*** Given information ***
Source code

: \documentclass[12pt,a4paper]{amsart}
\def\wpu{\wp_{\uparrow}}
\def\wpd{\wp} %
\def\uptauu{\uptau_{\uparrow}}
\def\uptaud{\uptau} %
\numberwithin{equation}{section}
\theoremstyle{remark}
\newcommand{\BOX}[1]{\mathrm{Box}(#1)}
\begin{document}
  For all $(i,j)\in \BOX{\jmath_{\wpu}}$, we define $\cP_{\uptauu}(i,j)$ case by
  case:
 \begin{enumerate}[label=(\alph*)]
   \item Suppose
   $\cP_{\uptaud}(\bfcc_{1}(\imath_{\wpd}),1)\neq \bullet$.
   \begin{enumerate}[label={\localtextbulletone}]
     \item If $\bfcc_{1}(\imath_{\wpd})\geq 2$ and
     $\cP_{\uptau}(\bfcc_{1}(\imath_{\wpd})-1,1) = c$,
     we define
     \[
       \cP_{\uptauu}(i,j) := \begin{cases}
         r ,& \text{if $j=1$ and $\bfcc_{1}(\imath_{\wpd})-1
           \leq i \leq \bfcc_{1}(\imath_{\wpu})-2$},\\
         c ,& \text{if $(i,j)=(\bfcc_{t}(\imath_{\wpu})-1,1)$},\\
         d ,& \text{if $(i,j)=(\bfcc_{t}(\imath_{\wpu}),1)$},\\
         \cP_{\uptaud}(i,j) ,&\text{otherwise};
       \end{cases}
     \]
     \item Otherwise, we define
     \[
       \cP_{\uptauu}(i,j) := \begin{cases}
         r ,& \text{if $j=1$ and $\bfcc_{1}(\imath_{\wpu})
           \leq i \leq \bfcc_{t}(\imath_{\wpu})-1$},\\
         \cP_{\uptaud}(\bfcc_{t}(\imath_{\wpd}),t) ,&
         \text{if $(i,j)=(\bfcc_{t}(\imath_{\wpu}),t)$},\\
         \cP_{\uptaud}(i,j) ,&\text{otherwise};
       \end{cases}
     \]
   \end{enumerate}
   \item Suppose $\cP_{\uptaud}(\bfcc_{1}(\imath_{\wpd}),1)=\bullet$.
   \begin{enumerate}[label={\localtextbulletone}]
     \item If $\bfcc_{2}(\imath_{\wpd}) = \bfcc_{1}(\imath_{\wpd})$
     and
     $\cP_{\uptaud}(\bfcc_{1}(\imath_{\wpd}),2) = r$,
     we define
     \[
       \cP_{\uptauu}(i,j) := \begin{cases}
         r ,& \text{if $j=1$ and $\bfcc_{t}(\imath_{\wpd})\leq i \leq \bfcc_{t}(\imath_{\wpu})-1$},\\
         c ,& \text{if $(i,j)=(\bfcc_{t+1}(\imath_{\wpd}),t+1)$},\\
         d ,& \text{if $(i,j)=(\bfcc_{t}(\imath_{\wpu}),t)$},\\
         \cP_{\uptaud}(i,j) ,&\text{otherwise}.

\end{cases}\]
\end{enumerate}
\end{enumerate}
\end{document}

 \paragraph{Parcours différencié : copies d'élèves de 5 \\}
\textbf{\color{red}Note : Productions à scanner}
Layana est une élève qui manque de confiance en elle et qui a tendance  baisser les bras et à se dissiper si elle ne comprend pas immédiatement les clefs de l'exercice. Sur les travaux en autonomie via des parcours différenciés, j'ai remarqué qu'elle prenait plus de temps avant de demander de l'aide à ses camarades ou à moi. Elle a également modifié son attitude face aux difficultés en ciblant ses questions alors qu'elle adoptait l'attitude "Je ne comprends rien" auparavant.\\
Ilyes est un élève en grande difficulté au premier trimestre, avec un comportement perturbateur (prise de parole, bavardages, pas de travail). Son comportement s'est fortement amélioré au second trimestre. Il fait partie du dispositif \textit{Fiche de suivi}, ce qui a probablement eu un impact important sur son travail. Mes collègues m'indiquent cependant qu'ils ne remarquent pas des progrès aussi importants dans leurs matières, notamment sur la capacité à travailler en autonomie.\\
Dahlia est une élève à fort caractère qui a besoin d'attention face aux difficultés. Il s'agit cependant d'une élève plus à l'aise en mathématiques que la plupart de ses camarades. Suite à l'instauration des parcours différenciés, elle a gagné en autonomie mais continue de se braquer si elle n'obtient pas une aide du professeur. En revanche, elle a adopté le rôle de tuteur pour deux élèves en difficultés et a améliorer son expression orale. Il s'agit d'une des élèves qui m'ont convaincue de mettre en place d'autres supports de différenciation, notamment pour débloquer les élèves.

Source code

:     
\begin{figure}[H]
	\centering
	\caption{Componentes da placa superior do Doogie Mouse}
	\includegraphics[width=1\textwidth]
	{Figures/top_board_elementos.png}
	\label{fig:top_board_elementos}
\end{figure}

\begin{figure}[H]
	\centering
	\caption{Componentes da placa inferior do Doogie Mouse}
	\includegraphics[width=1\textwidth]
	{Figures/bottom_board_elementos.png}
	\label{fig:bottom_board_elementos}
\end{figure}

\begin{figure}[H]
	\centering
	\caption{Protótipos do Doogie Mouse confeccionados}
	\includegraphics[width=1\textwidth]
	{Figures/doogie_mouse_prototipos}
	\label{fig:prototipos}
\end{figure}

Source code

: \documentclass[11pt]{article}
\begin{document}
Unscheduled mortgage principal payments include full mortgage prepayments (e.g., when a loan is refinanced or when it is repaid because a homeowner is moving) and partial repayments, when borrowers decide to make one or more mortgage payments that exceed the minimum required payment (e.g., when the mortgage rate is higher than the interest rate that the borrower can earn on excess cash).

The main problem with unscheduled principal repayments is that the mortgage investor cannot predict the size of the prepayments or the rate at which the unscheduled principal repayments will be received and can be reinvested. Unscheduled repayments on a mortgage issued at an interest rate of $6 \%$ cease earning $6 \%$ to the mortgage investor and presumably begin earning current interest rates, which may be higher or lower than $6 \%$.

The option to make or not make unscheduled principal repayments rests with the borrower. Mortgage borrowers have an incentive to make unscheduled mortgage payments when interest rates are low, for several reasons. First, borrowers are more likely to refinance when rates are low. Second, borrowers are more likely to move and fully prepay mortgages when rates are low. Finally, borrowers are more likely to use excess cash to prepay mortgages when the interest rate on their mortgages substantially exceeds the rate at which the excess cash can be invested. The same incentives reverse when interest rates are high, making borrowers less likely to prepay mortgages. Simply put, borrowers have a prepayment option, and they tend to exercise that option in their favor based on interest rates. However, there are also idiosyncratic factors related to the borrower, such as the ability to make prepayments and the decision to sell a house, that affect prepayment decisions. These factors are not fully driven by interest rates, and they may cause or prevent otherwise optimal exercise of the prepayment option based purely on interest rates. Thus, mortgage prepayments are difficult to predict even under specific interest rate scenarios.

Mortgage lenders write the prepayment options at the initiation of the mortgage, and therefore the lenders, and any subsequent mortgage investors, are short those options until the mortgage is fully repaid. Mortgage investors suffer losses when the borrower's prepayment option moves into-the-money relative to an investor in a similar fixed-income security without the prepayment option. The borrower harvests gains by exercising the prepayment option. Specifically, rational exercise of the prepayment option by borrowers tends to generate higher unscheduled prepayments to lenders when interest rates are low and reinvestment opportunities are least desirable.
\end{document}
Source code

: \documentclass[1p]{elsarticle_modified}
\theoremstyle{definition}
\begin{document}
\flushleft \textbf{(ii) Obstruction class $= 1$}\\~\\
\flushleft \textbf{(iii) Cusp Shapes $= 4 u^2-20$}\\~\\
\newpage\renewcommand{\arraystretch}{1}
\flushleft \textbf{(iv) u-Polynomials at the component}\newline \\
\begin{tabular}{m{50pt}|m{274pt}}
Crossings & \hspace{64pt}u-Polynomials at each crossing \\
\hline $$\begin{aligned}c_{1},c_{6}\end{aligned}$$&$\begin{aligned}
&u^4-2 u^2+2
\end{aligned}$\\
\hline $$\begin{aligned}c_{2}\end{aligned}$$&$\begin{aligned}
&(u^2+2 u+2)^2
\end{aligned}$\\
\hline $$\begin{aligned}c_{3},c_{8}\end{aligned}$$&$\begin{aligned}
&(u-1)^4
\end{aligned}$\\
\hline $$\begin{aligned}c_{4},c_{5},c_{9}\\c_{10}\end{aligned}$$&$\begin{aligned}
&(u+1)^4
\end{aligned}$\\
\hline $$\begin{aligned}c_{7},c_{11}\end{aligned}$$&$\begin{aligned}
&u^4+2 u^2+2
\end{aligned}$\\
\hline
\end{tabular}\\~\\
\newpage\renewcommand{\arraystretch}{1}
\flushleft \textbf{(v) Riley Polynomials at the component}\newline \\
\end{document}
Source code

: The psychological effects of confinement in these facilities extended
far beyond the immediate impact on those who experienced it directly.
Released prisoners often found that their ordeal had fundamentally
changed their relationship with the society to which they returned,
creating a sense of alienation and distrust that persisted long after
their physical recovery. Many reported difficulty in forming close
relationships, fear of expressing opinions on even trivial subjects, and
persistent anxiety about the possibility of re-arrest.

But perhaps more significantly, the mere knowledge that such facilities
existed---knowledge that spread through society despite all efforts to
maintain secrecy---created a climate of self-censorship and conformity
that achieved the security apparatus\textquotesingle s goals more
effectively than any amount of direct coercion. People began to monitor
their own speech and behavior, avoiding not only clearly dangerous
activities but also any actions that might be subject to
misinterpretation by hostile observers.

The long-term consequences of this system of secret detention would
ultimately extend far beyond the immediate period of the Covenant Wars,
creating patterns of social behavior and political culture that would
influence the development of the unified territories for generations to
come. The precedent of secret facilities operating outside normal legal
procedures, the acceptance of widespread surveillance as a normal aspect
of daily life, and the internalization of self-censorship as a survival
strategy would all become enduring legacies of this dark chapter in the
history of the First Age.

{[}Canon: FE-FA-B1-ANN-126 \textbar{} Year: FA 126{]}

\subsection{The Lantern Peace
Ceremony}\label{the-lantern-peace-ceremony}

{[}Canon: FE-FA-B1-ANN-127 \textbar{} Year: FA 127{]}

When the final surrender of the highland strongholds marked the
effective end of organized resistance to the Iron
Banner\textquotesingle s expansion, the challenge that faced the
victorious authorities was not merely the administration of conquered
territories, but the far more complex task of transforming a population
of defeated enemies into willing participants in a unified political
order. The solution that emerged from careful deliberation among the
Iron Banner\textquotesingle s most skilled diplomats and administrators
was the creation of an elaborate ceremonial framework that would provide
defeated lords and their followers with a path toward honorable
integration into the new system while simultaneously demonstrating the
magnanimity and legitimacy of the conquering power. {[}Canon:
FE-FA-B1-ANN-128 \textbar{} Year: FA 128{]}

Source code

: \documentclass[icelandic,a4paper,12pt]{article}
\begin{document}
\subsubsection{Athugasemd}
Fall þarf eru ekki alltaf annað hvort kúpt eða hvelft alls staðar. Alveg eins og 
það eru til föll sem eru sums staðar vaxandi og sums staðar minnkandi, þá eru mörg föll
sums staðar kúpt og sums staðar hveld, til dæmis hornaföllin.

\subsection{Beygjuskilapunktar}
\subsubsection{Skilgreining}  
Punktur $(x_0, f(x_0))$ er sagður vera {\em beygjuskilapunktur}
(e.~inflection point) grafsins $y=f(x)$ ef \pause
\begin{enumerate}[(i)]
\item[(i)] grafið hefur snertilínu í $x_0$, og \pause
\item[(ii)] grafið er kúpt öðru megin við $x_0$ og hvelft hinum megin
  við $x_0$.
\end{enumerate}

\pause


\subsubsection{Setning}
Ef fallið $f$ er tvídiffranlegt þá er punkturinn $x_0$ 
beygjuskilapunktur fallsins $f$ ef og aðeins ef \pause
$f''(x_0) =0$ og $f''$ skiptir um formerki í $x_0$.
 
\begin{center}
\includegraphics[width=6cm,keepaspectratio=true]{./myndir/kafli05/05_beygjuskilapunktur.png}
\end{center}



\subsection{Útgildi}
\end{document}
*** End of Given information ***
Required action
The lines to return are those in the entries above that hold "normal".

Written answer
come. The precedent of secret facilities operating outside normal legal
procedures, the acceptance of widespread surveillance as a normal aspect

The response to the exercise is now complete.